Problem details →
Determine how many lines in the entries below contain the word "input". The reply is that number alone.
─── Given records ───
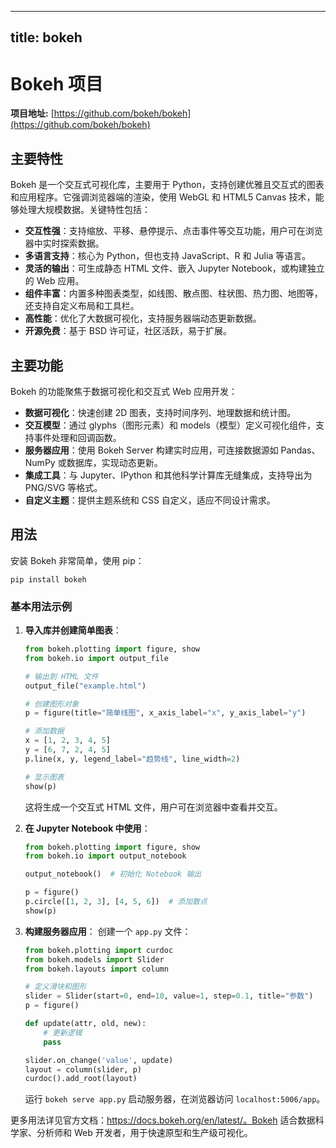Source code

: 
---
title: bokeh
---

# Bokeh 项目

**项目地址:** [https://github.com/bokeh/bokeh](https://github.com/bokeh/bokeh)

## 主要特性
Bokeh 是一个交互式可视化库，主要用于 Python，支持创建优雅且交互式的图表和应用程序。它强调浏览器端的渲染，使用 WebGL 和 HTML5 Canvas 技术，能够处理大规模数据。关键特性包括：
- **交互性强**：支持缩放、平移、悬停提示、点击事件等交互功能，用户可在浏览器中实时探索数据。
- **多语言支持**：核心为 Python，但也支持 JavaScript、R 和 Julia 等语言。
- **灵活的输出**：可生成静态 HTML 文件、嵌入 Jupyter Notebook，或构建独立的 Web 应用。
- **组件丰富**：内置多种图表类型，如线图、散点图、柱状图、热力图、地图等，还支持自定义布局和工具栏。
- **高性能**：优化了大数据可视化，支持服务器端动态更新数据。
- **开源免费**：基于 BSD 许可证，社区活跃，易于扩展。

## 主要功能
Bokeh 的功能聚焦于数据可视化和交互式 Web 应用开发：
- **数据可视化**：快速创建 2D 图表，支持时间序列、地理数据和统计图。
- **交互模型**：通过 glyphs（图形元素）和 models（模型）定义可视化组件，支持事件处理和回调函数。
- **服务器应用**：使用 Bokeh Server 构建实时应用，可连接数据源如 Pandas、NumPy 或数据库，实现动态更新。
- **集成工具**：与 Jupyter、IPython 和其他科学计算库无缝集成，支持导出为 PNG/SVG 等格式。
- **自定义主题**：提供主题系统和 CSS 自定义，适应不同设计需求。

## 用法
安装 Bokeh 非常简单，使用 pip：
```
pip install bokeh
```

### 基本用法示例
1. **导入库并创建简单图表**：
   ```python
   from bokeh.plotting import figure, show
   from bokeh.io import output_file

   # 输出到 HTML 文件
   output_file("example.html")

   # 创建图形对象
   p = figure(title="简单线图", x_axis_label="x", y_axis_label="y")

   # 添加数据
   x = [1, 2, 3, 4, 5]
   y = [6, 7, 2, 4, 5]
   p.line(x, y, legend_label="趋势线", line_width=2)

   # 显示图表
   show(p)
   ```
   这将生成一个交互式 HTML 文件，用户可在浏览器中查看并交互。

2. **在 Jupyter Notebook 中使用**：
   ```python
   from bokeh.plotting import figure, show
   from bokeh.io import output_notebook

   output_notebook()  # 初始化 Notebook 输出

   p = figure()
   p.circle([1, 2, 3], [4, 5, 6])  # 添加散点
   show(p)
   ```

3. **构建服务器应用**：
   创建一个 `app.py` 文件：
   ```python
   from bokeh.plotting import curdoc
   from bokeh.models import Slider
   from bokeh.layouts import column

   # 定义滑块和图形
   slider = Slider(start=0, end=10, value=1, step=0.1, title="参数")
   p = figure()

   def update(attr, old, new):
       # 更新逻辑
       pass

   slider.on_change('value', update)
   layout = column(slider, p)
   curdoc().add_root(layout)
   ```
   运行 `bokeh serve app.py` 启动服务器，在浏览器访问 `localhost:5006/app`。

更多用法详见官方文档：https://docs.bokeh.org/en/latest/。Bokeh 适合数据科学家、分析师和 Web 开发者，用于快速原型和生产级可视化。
───
─── Given records ───
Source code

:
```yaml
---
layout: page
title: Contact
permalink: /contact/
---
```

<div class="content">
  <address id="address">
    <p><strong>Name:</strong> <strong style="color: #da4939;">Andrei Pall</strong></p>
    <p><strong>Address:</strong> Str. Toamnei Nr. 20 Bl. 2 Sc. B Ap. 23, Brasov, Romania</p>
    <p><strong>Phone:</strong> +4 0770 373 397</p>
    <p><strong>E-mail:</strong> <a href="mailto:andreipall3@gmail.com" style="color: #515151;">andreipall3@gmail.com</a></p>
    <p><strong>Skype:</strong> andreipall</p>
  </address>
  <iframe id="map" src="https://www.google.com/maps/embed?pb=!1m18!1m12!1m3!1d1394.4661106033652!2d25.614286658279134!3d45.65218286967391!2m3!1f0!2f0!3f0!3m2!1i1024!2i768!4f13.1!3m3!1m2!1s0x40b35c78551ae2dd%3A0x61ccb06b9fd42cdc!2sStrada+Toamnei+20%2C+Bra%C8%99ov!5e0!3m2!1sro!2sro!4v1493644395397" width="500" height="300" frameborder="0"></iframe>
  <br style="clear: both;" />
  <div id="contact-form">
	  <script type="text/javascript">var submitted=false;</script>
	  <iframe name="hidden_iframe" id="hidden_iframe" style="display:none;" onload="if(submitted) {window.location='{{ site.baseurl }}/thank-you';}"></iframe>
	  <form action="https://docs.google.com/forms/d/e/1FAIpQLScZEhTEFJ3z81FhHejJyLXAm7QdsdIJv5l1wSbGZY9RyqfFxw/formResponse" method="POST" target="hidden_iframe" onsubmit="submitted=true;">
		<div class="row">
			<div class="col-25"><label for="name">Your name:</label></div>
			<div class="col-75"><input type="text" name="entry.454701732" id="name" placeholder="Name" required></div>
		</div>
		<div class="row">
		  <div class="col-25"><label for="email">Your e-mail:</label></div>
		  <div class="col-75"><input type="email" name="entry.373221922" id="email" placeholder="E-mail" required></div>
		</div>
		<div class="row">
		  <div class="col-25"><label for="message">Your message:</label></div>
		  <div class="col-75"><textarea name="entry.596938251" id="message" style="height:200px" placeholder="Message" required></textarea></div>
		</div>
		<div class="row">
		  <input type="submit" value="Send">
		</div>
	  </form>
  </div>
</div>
───
Exercise solution →
3